According to an alternative solution, the second section is fixed at a depth such that the upper portion of the second section overlaps the lower portion of the first section of casing. In this example, the casing which does not extend to surface is referred to as a “liner”. The liner section is then fixed to the first casing section, such as by using a device called a liner hanger. The liner section is then cemented in the same manner as the first casing section. As well design becomes more challenging, due to longer step outs and deeper targets, and reservoirs become depleted, there are more reasons to design well construction with critical casing strings run as liners. Also, in most wells, the use of liners mitigates the high mud pressure problem associated with the use of the long casing because when the liners are used, the annulus is relatively narrow only within the liner and becomes wider within the casing above the liner.
After the well has been drilled, it may be necessary to connect the liner string back to the surface (or a point higher up in the well). In this case, a string of casing is sealingly connected to the top of the liner section and runs all the way back to surface so that the liner is “tied back” to the surface (or a point higher in the well between the surface and the liner hanger).
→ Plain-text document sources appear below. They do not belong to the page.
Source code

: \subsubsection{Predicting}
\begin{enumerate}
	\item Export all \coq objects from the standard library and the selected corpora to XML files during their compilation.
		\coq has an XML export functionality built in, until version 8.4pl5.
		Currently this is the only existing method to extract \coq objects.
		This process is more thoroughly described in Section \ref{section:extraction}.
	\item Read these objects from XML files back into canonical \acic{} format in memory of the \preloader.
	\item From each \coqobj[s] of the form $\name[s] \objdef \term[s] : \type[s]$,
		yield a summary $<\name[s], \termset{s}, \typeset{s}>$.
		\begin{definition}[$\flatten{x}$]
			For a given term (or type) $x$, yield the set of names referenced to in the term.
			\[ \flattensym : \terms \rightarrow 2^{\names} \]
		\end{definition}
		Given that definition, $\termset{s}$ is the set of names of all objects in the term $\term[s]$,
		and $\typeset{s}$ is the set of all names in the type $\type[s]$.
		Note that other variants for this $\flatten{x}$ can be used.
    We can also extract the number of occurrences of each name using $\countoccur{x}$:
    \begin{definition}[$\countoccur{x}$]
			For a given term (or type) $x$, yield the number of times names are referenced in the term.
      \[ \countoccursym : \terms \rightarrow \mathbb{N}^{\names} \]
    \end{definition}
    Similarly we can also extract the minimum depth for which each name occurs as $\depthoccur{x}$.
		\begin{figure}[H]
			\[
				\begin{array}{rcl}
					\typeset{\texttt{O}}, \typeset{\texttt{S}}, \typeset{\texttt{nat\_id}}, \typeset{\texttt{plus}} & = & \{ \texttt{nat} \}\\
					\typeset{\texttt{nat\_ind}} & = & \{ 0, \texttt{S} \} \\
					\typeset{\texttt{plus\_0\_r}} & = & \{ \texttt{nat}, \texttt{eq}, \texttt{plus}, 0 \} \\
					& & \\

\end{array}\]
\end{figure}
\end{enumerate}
The area above the production zone of the well is typically sealed using packers inside the casing or liner and connected to the surface via smaller diameter production tubing. This provides a redundant barrier to leaks, and allows damaged sections to be replaced. Also, the smaller diameter of the production tubing increases the velocity of the oil and gas. The natural pressure of the subsurface reservoir may be high enough for the oil or gas to flow to the surface. When this is not sufficient, such as for older wells, installing smaller diameter tubing may help the production, but artificial lift methods, such as gas lift, may also be needed. The well needs to be configured to receive the artificial lift apparatus.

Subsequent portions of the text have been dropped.